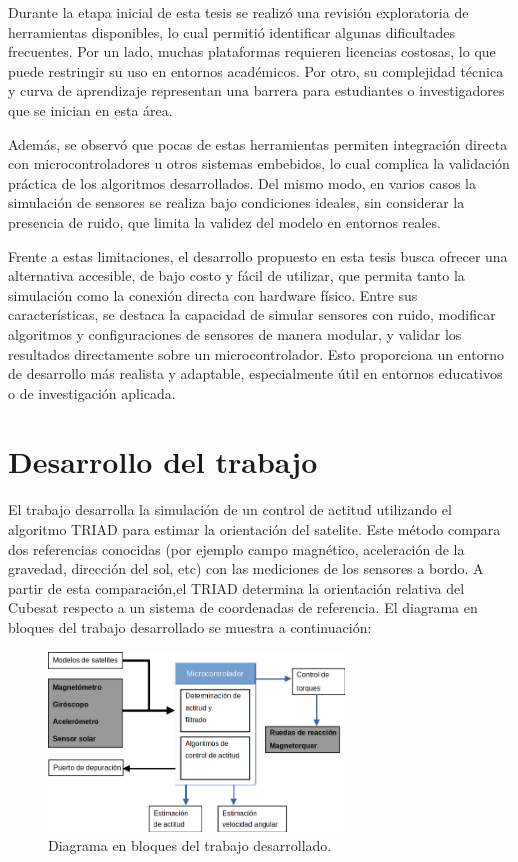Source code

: Durante la etapa inicial de esta tesis se realizó una revisión exploratoria de herramientas disponibles, lo cual permitió identificar algunas dificultades frecuentes. Por un lado, muchas plataformas requieren licencias costosas, lo que puede restringir su uso en entornos académicos. Por otro, su complejidad técnica y curva de aprendizaje representan una barrera para estudiantes o investigadores que se inician en esta área. 

Además, se observó que pocas de estas herramientas permiten integración directa con microcontroladores u otros sistemas embebidos, lo cual complica la validación práctica de los algoritmos desarrollados. Del mismo modo, en varios casos la simulación de sensores se realiza bajo condiciones ideales, sin considerar la presencia de ruido, que limita la validez del modelo en entornos reales. 

Frente a estas limitaciones, el desarrollo propuesto en esta tesis busca ofrecer una alternativa accesible, de bajo costo y fácil de utilizar, que permita tanto la simulación como la conexión directa con hardware físico. Entre sus características, se destaca la capacidad de simular sensores con ruido, modificar algoritmos y configuraciones de sensores de manera modular, y validar los resultados directamente sobre un microcontrolador. Esto proporciona un entorno de desarrollo más realista y adaptable, especialmente útil en entornos educativos o de investigación aplicada. 



\section{Desarrollo del trabajo}
	El trabajo desarrolla la simulación de un control de actitud utilizando el algoritmo TRIAD para estimar la orientación del satelite. Este método compara dos referencias conocidas (por ejemplo campo magnético, aceleración de la gravedad, dirección del sol, etc) con las mediciones de los sensores a bordo. A partir de esta comparación,el TRIAD determina la orientación relativa del Cubesat respecto a un sistema de coordenadas de referencia. El diagrama en bloques del trabajo desarrollado se muestra a continuación: 
	\begin{figure}[htbp]
		\centering
		\includegraphics[width=0.7\textwidth]{./Figures/sistemaadcs.png}
		\caption{Diagrama en bloques del trabajo desarrollado.}
		\label{fig:simulate_sistem}
	\end{figure}

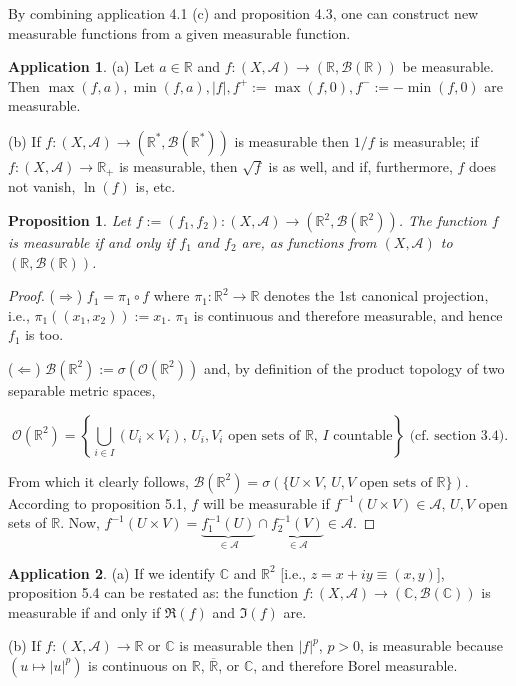 \documentclass[11pt]{article}
\newtheorem{proposition}{Proposition}[section]
\theoremstyle{definition}
\newtheorem{application}{Application}[section]
\begin{document}
By combining application 4.1 (c) and proposition 4.3, one can construct new measurable functions from a given measurable function.

\begin{application}
    (a) Let $a \in \mathbb{R}$ and $f : (X, \mathscr{A}) \to (\mathbb{R}, \mathscr{B}(\mathbb{R}))$ be measurable. Then $\max(f, a), \min(f, a), |f|, f^+ := \max(f, 0), f^- := -\min(f, 0)$ are measurable.
    
    (b) If $f : (X, \mathscr{A}) \to (\mathbb{R}^*, \mathscr{B}(\mathbb{R}^*))$ is measurable then $1/f$ is measurable; if $f : (X, \mathscr{A}) \to \mathbb{R}_+$ is measurable, then $\sqrt{f}$ is as well, and if, furthermore, $f$ does not vanish, $\ln(f)$ is, etc.
\end{application}

\begin{proposition}
    Let $f := (f_1, f_2) : (X, \mathscr{A}) \to (\mathbb{R}^2, \mathscr{B}(\mathbb{R}^2))$. The function $f$ is measurable if and only if $f_1$ and $f_2$ are, as functions from $(X, \mathscr{A})$ to $(\mathbb{R}, \mathscr{B}(\mathbb{R}))$.
\end{proposition}
\begin{proof}
    ($\Rightarrow$) $f_1 = \pi_1 \circ f$ where $\pi_1 : \mathbb{R}^2 \to \mathbb{R}$ denotes the 1st canonical projection, i.e., $\pi_1((x_1, x_2)) := x_1$. $\pi_1$ is continuous and therefore measurable, and hence $f_1$ is too.

($\Leftarrow$) $\mathscr{B}(\mathbb{R}^2) := \sigma(\mathscr{O}(\mathbb{R}^2))$ and, by definition of the product topology of two separable metric spaces,

$$ \mathscr{O}(\mathbb{R}^2) = \left\{ \bigcup_{i \in I} (U_i \times V_i), \, U_i, V_i \text{ open sets of } \mathbb{R}, \, I \text{ countable} \right\} \text{ (cf. section 3.4).} $$

From which it clearly follows, $\mathscr{B}(\mathbb{R}^2) = \sigma(\{U \times V, \, U, V \text{ open sets of } \mathbb{R}\})$. According to proposition 5.1, $f$ will be measurable if $f^{-1}(U \times V) \in \mathscr{A}$, $U, V$ open sets of $\mathbb{R}$. Now, $f^{-1}(U \times V) = \underbrace{f_1^{-1}(U)}_{\in \mathscr{A}} \cap \underbrace{f_2^{-1}(V)}_{\in \mathscr{A}} \in \mathscr{A}$. 
\end{proof}

\begin{application}
    (a) If we identify $\mathbb{C}$ and $\mathbb{R}^2$ [i.e., $z = x + iy \equiv (x, y)$], proposition 5.4 can be restated as: the function $f : (X, \mathscr{A}) \to (\mathbb{C}, \mathscr{B}(\mathbb{C}))$ is measurable if and only if $\Re(f)$ and $\Im(f)$ are.

    (b) If $f : (X, \mathscr{A}) \to \mathbb{R}$ or $\mathbb{C}$ is measurable then $|f|^p$, $p > 0$, is measurable because $(u \mapsto |u|^p)$ is continuous on $\mathbb{R}$, $\overline{\mathbb{R}}$, or $\mathbb{C}$, and therefore Borel measurable.
\end{application}
\end{document}
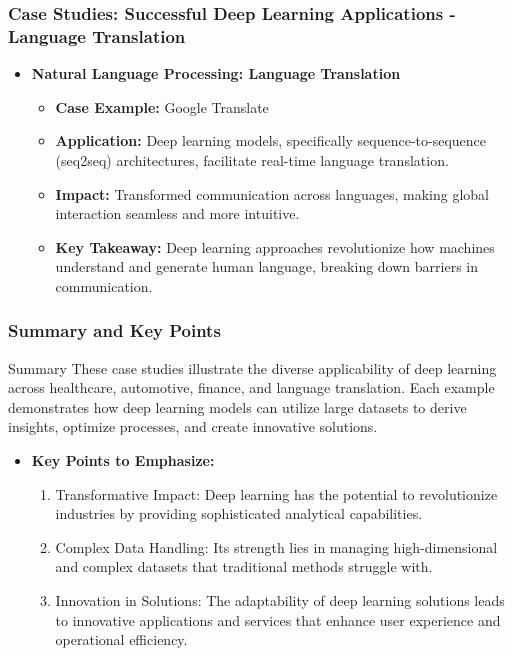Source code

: \documentclass[aspectratio=169]{beamer}
\begin{document}
\begin{frame}[fragile]
    \frametitle{Case Studies: Successful Deep Learning Applications - Language Translation}
    \begin{itemize}
        \item \textbf{Natural Language Processing: Language Translation}
        \begin{itemize}
            \item \textbf{Case Example:} Google Translate
            \item \textbf{Application:} 
            Deep learning models, specifically sequence-to-sequence (seq2seq) architectures, facilitate real-time language translation.
            \item \textbf{Impact:} 
            Transformed communication across languages, making global interaction seamless and more intuitive.
            \item \textbf{Key Takeaway:} 
            Deep learning approaches revolutionize how machines understand and generate human language, breaking down barriers in communication.
        \end{itemize}
    \end{itemize}
\end{frame}

\begin{frame}[fragile]
    \frametitle{Summary and Key Points}
    \begin{block}{Summary}
        These case studies illustrate the diverse applicability of deep learning across healthcare, automotive, finance, and language translation. 
        Each example demonstrates how deep learning models can utilize large datasets to derive insights, optimize processes, and create innovative solutions.
    \end{block}
    
    \begin{itemize}
        \item \textbf{Key Points to Emphasize:}
        \begin{enumerate}
            \item Transformative Impact: Deep learning has the potential to revolutionize industries by providing sophisticated analytical capabilities.
            \item Complex Data Handling: Its strength lies in managing high-dimensional and complex datasets that traditional methods struggle with.
            \item Innovation in Solutions: The adaptability of deep learning solutions leads to innovative applications and services that enhance user experience and operational efficiency.
        \end{enumerate}
    \end{itemize}
\end{frame}
\end{document}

YOUR INSTRUCTIONS: Check every line above for the string "textbf", and copy the ones that have it.

TASK SOLUTION:
        \item \textbf{Natural Language Processing: Language Translation}
            \item \textbf{Case Example:} Google Translate
            \item \textbf{Application:} 
            \item \textbf{Impact:} 
            \item \textbf{Key Takeaway:} 
        \item \textbf{Key Points to Emphasize:}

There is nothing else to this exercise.